(Beginning of RECORDS FOR THIS EXERCISE)

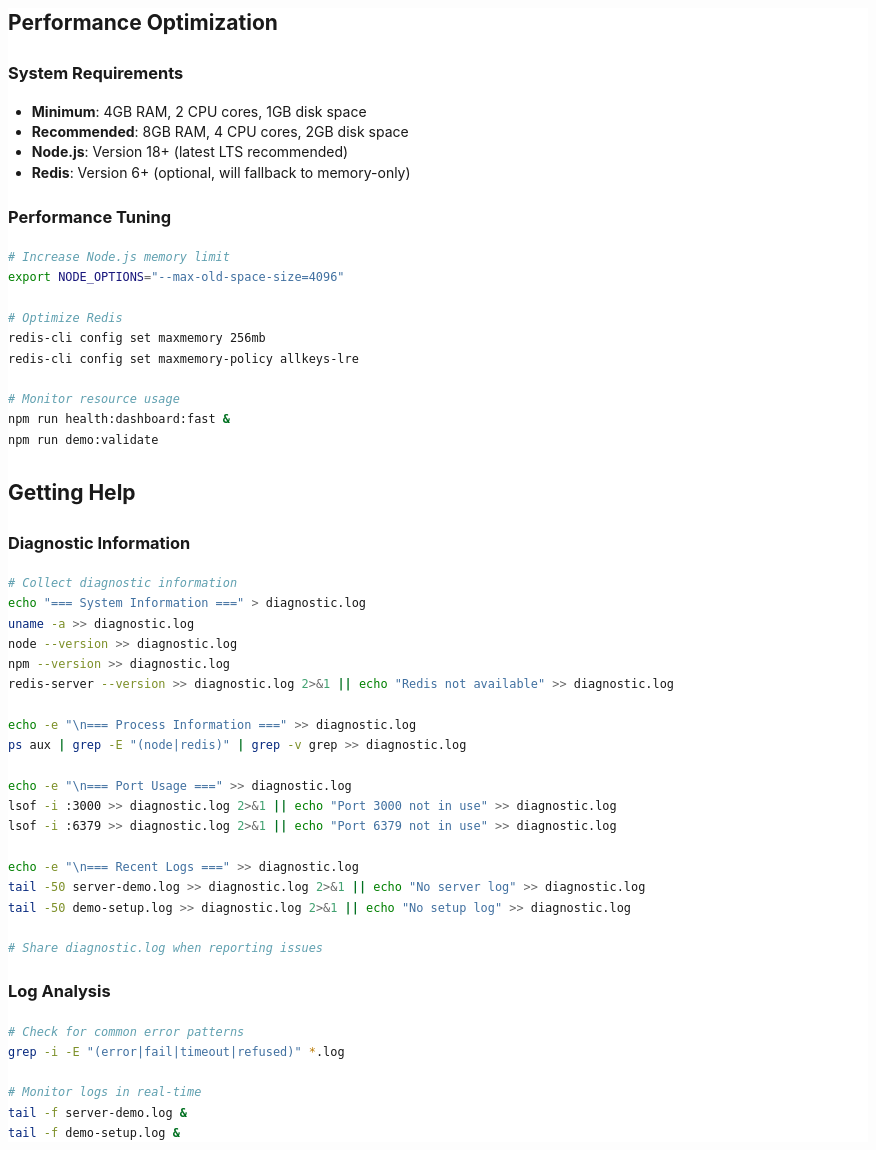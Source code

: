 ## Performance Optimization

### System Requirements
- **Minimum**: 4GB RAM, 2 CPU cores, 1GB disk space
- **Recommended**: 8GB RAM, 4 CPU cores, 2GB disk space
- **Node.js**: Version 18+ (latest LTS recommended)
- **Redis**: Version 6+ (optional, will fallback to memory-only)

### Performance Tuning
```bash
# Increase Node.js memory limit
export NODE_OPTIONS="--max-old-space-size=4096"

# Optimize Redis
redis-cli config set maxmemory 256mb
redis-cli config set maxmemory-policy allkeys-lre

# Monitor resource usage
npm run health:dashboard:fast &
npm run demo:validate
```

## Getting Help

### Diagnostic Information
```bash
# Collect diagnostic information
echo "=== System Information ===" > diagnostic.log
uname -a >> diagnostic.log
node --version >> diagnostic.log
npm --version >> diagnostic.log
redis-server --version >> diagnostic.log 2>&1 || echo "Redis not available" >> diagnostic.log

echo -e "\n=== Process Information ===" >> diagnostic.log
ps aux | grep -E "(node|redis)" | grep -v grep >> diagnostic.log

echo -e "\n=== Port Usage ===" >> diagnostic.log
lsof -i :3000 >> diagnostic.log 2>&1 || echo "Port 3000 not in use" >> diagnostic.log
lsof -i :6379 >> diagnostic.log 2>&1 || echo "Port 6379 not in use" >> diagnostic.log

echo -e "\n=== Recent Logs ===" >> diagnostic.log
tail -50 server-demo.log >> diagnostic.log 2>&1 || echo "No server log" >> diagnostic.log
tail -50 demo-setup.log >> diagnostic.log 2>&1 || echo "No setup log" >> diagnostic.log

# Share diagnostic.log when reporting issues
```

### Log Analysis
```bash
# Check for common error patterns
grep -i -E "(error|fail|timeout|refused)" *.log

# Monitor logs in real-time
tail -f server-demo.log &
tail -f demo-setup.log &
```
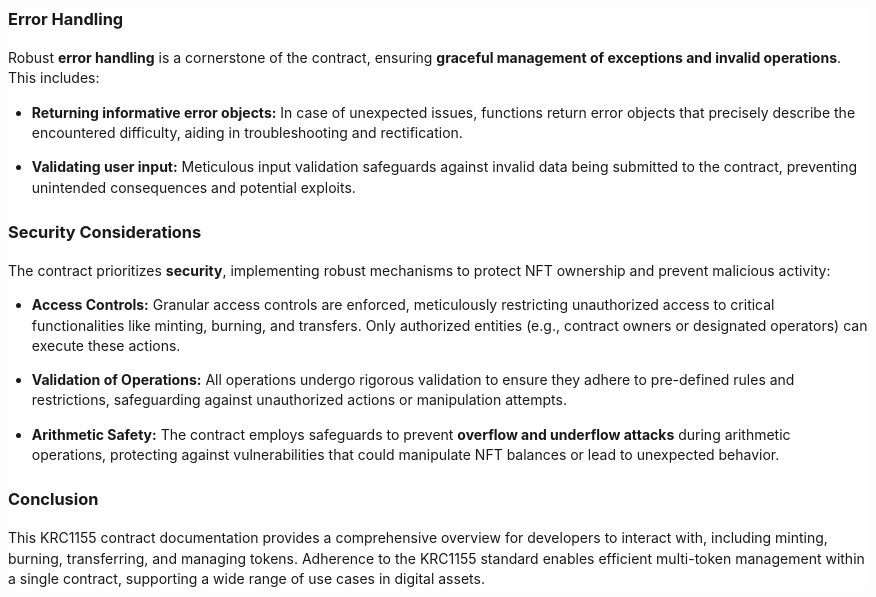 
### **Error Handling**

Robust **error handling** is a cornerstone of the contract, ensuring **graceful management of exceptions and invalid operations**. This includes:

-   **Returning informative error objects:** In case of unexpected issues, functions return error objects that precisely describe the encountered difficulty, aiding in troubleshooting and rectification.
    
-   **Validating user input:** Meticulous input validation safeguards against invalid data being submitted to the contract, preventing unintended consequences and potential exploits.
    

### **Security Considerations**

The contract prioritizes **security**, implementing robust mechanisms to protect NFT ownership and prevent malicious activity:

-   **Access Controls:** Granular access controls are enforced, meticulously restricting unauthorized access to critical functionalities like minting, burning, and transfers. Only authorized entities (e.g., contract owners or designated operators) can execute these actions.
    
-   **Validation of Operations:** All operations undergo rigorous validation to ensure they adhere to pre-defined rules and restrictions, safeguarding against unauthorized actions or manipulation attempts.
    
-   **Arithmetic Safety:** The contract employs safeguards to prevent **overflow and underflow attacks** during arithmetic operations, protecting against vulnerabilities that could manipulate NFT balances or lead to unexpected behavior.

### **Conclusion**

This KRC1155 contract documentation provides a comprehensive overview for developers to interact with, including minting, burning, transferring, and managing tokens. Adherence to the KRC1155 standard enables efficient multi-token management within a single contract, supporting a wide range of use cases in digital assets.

(End of RECORDS FOR THIS EXERCISE)
(Beginning of RECORDS FOR THIS EXERCISE)

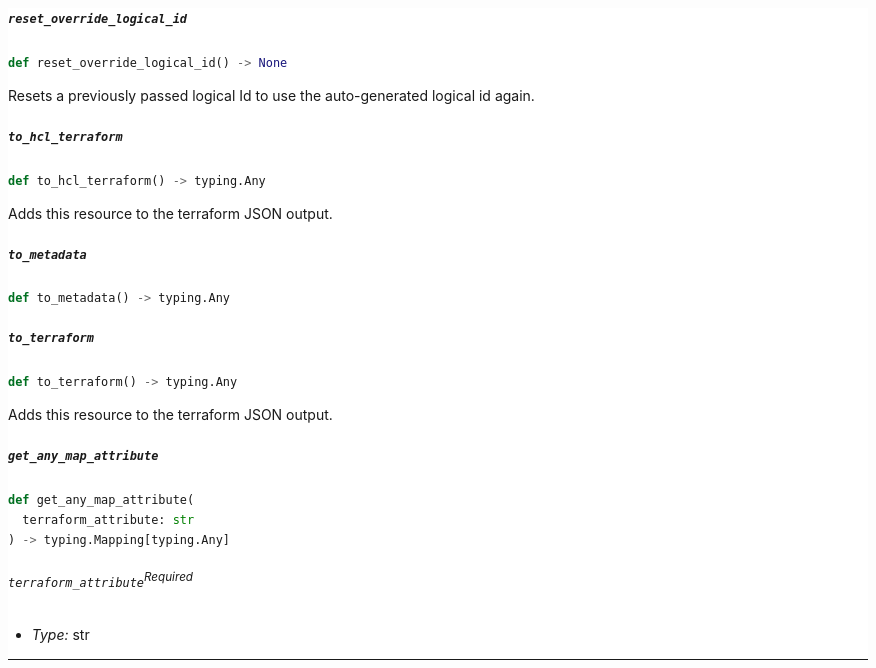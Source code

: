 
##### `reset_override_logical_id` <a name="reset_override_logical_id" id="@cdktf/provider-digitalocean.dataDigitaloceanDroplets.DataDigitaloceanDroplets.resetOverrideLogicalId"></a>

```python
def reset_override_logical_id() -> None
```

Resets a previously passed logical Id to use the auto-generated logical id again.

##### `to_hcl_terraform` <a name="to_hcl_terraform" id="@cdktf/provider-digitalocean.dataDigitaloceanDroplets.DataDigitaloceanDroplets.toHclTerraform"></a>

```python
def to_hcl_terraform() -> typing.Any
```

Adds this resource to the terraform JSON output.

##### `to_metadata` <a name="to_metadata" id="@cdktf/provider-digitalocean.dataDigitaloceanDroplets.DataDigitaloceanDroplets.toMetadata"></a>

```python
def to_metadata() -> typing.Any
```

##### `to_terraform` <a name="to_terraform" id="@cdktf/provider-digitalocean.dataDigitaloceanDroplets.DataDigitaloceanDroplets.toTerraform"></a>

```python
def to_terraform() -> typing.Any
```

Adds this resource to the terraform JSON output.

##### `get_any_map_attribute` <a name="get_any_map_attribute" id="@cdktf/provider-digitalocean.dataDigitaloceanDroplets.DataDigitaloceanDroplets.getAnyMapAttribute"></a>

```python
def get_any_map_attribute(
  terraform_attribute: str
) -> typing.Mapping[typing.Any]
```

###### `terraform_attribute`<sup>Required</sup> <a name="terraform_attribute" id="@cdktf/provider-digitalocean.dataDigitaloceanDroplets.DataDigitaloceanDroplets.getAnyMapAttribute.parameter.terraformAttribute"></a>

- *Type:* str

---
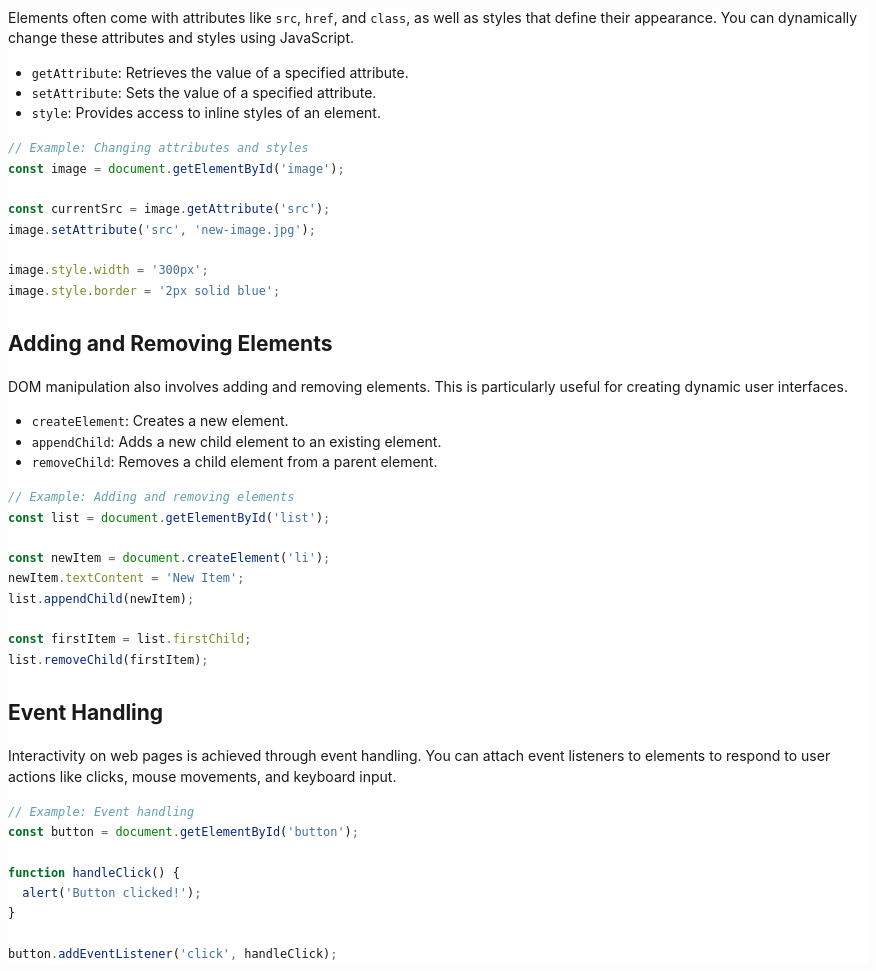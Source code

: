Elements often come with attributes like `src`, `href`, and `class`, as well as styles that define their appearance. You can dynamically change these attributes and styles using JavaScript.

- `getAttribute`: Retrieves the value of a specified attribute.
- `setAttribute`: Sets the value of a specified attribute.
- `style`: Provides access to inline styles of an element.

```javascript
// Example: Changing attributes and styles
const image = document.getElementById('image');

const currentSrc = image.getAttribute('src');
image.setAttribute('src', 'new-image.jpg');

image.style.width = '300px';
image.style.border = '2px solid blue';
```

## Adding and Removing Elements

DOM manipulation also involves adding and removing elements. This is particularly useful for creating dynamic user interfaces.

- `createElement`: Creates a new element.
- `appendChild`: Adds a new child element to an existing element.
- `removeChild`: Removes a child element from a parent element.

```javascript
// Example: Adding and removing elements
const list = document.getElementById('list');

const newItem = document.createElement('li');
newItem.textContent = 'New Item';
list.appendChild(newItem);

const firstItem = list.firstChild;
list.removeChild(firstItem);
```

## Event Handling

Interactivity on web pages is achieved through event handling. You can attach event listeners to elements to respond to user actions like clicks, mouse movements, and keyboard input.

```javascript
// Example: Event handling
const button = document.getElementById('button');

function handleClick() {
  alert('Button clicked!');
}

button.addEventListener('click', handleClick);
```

(End of RECORDS FOR THIS EXERCISE)

WHAT IS NEEDED | The answer must be all the lines above that hold the word "config".

RESPONSE BOX |
redis-cli config set maxmemory 256mb
redis-cli config set maxmemory-policy allkeys-lre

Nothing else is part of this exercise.